Fletcher went through five European military campaigns: from D-Day +12 at Omaha Beach, France, fighting in the hedgerows of Normandy, relieving the 101st Airborne in Carentan France, fighting through France to Belgium, the Netherlands and Germany. He fought in the Battle of the Bulge and the Hurtgen Forest. When General Dwight D. Eisenhower ordered all armies to halt, Fletcher and the 83rd Infantry Division were less than two hours away from Hitler hiding in his bunker. The Russian Army raided the bunker two weeks later.
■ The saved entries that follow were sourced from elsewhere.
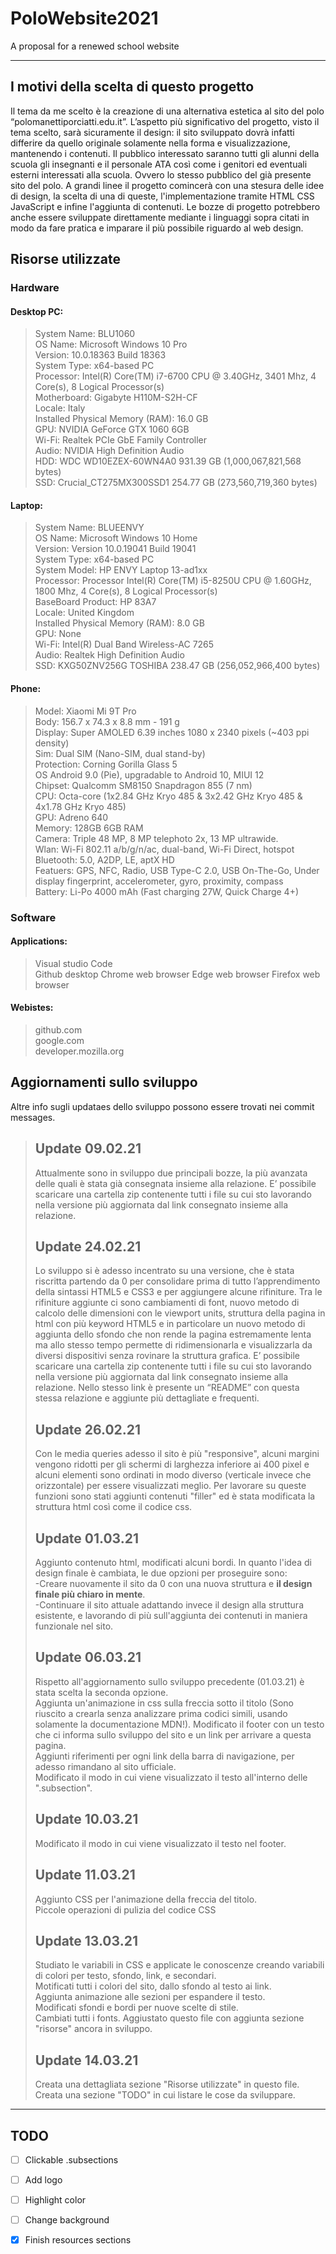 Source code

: # PoloWebsite2021

 A proposal for a renewed school website

***

## I motivi della scelta di questo progetto

  Il tema da me scelto è la creazione di una alternativa estetica al sito del polo “polomanettiporciatti.edu.it”.
  L’aspetto più significativo del progetto, visto il tema scelto, sarà sicuramente il design: il sito sviluppato dovrà infatti differire da quello originale solamente nella forma e visualizzazione, mantenendo i contenuti.
  Il pubblico interessato saranno tutti gli alunni della scuola gli insegnanti e il personale ATA così come i genitori ed eventuali esterni interessati alla scuola. Ovvero lo stesso pubblico del già presente sito del polo.
  A grandi linee il progetto comincerà con una stesura delle idee di design, la scelta di una di queste, l'implementazione tramite HTML CSS JavaScript e infine l'aggiunta di contenuti.
  Le bozze di progetto potrebbero anche essere sviluppate direttamente mediante i linguaggi sopra citati in modo da fare pratica e imparare il più possibile riguardo al web design.

## Risorse utilizzate

### Hardware

#### Desktop PC: 
>
> System Name: BLU1060  
> OS Name: Microsoft Windows 10 Pro  
> Version: 10.0.18363 Build 18363  
> System Type: x64-based PC  
> Processor: Intel(R) Core(TM) i7-6700 CPU @ 3.40GHz, 3401 Mhz, 4 Core(s), 8 Logical Processor(s)  
> Motherboard: Gigabyte H110M-S2H-CF  
> Locale:	Italy  
> Installed Physical Memory (RAM): 16.0 GB  
> GPU: NVIDIA GeForce GTX 1060 6GB  
> Wi-Fi: Realtek PCIe GbE Family Controller  
> Audio: NVIDIA High Definition Audio  
> HDD: WDC WD10EZEX-60WN4A0 931.39 GB (1,000,067,821,568 bytes)  
> SSD: Crucial_CT275MX300SSD1 254.77 GB (273,560,719,360 bytes)  
> 
#### Laptop:
>
> System Name: BLUEENVY  
> OS Name: Microsoft Windows 10 Home  
> Version: Version	10.0.19041 Build 19041  
> System Type: x64-based PC  
> System Model: HP ENVY Laptop 13-ad1xx  
> Processor: Processor	Intel(R) Core(TM) i5-8250U CPU @ 1.60GHz, 1800 Mhz, 4 Core(s), 8 Logical Processor(s)  
> BaseBoard Product: HP 83A7  
> Locale:	United Kingdom  
> Installed Physical Memory (RAM): 8.0 GB	 
> GPU: None  
> Wi-Fi: Intel(R) Dual Band Wireless-AC 7265  
> Audio: Realtek High Definition Audio  
> SSD: KXG50ZNV256G TOSHIBA 238.47 GB (256,052,966,400 bytes)  
> 
#### Phone:
>
> Model: Xiaomi Mi 9T Pro  
>	Body:	156.7 x 74.3 x 8.8 mm - 191 g  
> Display:  Super AMOLED 6.39 inches 1080 x 2340 pixels (~403 ppi density)  
> Sim: Dual SIM (Nano-SIM, dual stand-by)  
> Protection:	Corning Gorilla Glass 5  
> OS	Android 9.0 (Pie), upgradable to Android 10, MIUI 12  
> Chipset: Qualcomm SM8150 Snapdragon 855 (7 nm)  
> CPU: Octa-core (1x2.84 GHz Kryo 485 & 3x2.42 GHz Kryo 485 & 4x1.78 GHz Kryo 485)  
> GPU: Adreno 640  
> Memory: 128GB 6GB RAM  
> Camera: Triple 48 MP, 8 MP telephoto 2x, 13 MP ultrawide.  
> Wlan:	Wi-Fi 802.11 a/b/g/n/ac, dual-band, Wi-Fi Direct, hotspot  
> Bluetooth: 5.0, A2DP, LE, aptX HD  
> Featuers: GPS, NFC, Radio, USB Type-C 2.0, USB On-The-Go, Under display fingerprint, accelerometer, gyro, proximity, compass  
> Battery: Li-Po 4000 mAh (Fast charging 27W, Quick Charge 4+)  
>

### Software
#### Applications:
>
> Visual studio Code  
> Github desktop
> Chrome web browser
> Edge web browser
> Firefox web browser
>
#### Webistes:
>
> github.com  
> google.com  
> developer.mozilla.org
## Aggiornamenti sullo sviluppo

Altre info sugli updataes dello sviluppo possono essere trovati nei commit messages.

> ## Update 09.02.21
>
> Attualmente sono in sviluppo due principali bozze, la più avanzata delle quali è stata già consegnata insieme alla relazione.
> E’ possibile scaricare una cartella zip contenente tutti i file su cui sto lavorando nella versione più aggiornata dal link consegnato insieme alla relazione.
>
> ## Update 24.02.21
>
> Lo sviluppo si è adesso incentrato su una versione, che è stata riscritta partendo da 0 per consolidare prima di tutto l’apprendimento della sintassi HTML5 e CSS3 e per aggiungere alcune rifiniture.
> Tra le rifiniture aggiunte ci sono cambiamenti di font, nuovo metodo di calcolo delle dimensioni con le viewport units, struttura della pagina in html con più keyword HTML5 e in particolare un nuovo metodo di aggiunta dello sfondo che non rende la pagina estremamente lenta ma allo stesso tempo permette di ridimensionarla e visualizzarla da diversi dispositivi senza rovinare la struttura grafica.
> E’ possibile scaricare una cartella zip contenente tutti i file su cui sto lavorando nella versione più aggiornata dal link consegnato insieme alla relazione. Nello stesso link è presente un “README” con questa stessa relazione e aggiunte più dettagliate e frequenti.
>
> ## Update 26.02.21
>
> Con le media queries adesso il sito è più "responsive", alcuni margini vengono ridotti per gli schermi di larghezza inferiore ai 400 pixel e alcuni elementi sono ordinati in modo diverso (verticale invece che orizzontale) per essere visualizzati meglio. Per lavorare su queste funzioni sono stati aggiunti contenuti "filler" ed è stata modificata la struttura html così come il codice css.
>
> ## Update 01.03.21
>
> Aggiunto contenuto html, modificati alcuni bordi. In quanto l'idea di design finale è cambiata, le due opzioni per proseguire sono:  
> -Creare nuovamente il sito da 0 con una nuova struttura e **il design finale più chiaro in mente**.  
> -Continuare il sito attuale adattando invece il design alla struttura esistente, e lavorando di più sull'aggiunta dei contenuti in maniera funzionale nel sito.
>
> ## Update 06.03.21
>
> Rispetto all'aggiornamento sullo sviluppo precedente (01.03.21) è stata scelta la seconda opzione.  
> Aggiunta un'animazione in css sulla freccia sotto il titolo (Sono riuscito a crearla senza analizzare prima codici simili, usando solamente la documentazione MDN!).
> Modificato il footer con un testo che ci informa sullo sviluppo del sito e un link per arrivare a questa pagina.  
> Aggiunti riferimenti per ogni link della barra di navigazione, per adesso rimandano al sito ufficiale.  
> Modificato il modo in cui viene visualizzato il testo all'interno delle ".subsection".
>
> ## Update 10.03.21
>
> Modificato il modo in cui viene visualizzato il testo nel footer.
>
> ## Update 11.03.21
>
> Aggiunto CSS per l'animazione della freccia del titolo.  
> Piccole operazioni di pulizia del codice CSS
>
> ## Update 13.03.21
>
> Studiato le variabili in CSS e applicate le conoscenze creando variabili di colori per testo, sfondo, link, e secondari.  
> Motificati tutti i colori del sito, dallo sfondo al testo ai link.  
> Aggiunta animazione alle sezioni per espandere il testo.  
> Modificati sfondi e bordi per nuove scelte di stile.  
> Cambiati tutti i fonts.
> Aggiustato questo file con aggiunta sezione "risorse" ancora in sviluppo.  
>
> ## Update 14.03.21
>
> Creata una dettagliata sezione "Risorse utilizzate" in questo file.
> Creata una sezione "TODO" in cui listare le cose da sviluppare.
>
***
## TODO

- [ ] Clickable .subsections  
- [ ] Add logo  
- [ ] Highlight color  
- [ ] Change background  
- [x] Finish resources sections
At the end of the war, Fletcher served as Commanding Officer of the Sonndorf Prisoner of War Camp in Germany, and Contracting Officer to build camps for displaced persons and prisoners of war. He received the Bronze Star Medal for distinguishing himself by meritorious service in connection with military operations against the enemy of the United States. He was awarded the Purple Heart but declined it because he felt his wounds weren't as serious as those of his fellow soldiers. Fletcher also spent time during the war taking photographs with his 35mm Leica camera to document his journey through Europe. He returned to the United States on New Year's Day 1946. His name is inscribed in the Book of Honor at the Court of Patriots in Rock Island, Illinois where he and his wife are buried in the National Cemetery.

==Post-war activities==
After the war, Fletcher went to Chicago, Illinois to start his life and career, and in 1946 he was offered a job at the Chicago Tribune in the advertising art department. He met his sister's roommate, Beverly Crosbie; the two dated for three months and were married on January 4, 1947. Fletcher studied illustration under the wing of Walt Disney's teacher and role model, Carey Orr, for several years.

In 1953 he and his colleague Athena Robbins began producing their own weekly syndicated strip titled The Old Glory Story, which ran weekly in the Chicago Tribune and syndicated to hundreds of newspapers around the world until 1966. The Old Glory Story was based on the history of the American Flag and won many awards for the Tribune and for Fletcher and Robbins.

==Dick Tracy==

In 1961, Chester Gould, creator of Dick Tracy and a colleague of Fletcher's on the Tribune, offered Fletcher a position as his assistant. When Gould retired in 1977, Fletcher took over the drawing of the strip. (Max Allan Collins took over the writing.) Fletcher continued to draw Dick Tracy until his death on March 16, 1983.